*** Begin section ***

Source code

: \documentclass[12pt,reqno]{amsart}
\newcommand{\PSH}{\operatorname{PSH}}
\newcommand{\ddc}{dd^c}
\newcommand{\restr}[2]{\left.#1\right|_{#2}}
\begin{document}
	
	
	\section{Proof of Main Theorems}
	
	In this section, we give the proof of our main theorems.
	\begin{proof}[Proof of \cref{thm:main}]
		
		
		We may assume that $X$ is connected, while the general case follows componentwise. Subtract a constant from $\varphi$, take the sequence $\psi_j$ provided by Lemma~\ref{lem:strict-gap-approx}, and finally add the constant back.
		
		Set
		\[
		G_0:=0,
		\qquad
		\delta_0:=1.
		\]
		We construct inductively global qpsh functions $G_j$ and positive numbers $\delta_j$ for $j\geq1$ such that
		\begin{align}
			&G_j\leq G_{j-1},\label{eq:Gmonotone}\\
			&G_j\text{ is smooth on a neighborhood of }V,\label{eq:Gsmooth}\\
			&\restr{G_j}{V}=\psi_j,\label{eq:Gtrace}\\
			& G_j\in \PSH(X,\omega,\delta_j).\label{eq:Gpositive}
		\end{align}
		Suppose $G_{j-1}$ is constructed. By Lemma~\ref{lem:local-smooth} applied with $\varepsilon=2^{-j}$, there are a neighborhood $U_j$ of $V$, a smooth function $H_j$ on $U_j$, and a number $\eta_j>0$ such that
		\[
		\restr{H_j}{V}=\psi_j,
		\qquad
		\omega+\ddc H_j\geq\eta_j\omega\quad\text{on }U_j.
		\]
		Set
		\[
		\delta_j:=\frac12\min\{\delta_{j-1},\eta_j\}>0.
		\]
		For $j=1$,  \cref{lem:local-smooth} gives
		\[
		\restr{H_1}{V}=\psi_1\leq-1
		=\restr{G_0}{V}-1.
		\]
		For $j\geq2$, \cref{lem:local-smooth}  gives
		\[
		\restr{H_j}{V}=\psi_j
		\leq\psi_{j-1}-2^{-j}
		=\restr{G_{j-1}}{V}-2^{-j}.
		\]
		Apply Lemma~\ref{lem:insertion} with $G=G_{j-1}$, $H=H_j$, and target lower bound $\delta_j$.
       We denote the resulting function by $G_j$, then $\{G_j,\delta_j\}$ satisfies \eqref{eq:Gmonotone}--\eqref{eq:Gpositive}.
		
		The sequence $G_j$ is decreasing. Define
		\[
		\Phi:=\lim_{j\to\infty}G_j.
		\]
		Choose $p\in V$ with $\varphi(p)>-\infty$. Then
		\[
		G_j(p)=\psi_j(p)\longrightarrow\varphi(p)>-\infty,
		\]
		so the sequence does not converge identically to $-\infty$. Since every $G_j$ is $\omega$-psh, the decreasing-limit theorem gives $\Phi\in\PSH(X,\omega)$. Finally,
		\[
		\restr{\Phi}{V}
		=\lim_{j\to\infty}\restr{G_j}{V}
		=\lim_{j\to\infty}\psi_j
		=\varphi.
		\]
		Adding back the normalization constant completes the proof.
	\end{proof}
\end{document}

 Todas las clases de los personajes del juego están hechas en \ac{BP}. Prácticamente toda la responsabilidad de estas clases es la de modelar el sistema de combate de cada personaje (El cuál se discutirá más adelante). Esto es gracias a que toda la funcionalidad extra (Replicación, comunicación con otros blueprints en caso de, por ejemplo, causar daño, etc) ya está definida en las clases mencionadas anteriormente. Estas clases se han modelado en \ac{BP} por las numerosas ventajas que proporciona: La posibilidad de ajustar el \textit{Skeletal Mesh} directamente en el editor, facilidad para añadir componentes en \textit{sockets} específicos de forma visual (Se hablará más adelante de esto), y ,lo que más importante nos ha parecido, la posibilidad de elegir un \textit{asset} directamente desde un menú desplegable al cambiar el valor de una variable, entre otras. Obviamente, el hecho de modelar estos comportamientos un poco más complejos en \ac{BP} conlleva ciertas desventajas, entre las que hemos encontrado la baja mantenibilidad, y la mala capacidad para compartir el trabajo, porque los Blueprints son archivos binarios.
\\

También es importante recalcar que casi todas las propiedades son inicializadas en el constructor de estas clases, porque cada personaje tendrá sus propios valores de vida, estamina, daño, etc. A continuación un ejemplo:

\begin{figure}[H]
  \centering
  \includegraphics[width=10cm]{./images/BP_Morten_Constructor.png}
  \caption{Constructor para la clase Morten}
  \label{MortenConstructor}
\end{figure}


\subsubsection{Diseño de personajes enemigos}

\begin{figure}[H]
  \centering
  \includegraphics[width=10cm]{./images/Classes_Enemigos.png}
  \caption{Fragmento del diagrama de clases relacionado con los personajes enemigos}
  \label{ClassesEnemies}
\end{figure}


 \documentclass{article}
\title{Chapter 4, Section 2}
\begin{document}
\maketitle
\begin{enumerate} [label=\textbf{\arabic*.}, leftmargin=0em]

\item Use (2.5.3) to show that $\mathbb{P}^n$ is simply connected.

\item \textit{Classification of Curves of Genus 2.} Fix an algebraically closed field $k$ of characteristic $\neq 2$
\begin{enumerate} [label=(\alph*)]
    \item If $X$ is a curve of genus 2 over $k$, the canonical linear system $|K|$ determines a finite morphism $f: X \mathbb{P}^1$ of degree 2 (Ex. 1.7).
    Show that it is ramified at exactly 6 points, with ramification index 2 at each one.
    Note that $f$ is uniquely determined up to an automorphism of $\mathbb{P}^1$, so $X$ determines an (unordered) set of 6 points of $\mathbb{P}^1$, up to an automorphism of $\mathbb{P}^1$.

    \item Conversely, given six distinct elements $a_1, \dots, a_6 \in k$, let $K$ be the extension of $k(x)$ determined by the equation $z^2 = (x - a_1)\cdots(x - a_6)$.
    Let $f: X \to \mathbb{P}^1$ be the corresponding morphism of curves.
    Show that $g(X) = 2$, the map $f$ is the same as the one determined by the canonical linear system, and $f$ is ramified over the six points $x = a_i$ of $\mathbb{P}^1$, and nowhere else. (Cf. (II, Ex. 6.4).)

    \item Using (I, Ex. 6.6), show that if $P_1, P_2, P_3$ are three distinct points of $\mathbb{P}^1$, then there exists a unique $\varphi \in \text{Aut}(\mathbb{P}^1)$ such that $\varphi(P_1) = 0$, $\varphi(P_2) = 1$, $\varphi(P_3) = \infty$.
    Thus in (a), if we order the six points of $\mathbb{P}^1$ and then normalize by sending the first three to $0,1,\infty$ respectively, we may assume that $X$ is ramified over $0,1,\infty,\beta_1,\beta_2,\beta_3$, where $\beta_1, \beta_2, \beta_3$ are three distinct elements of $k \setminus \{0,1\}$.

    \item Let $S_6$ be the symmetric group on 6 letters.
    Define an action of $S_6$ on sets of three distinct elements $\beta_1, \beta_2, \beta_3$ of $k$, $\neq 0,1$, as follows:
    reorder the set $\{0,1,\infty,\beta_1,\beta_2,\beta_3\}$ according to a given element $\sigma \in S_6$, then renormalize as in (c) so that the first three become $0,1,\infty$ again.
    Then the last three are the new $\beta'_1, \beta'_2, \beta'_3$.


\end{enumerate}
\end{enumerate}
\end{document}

*** End section ***

• ASSIGNMENT
Within the listing, count the lines that contain the word "Gmonotone", and give the count by itself.

• SOLVED EXERCISE
2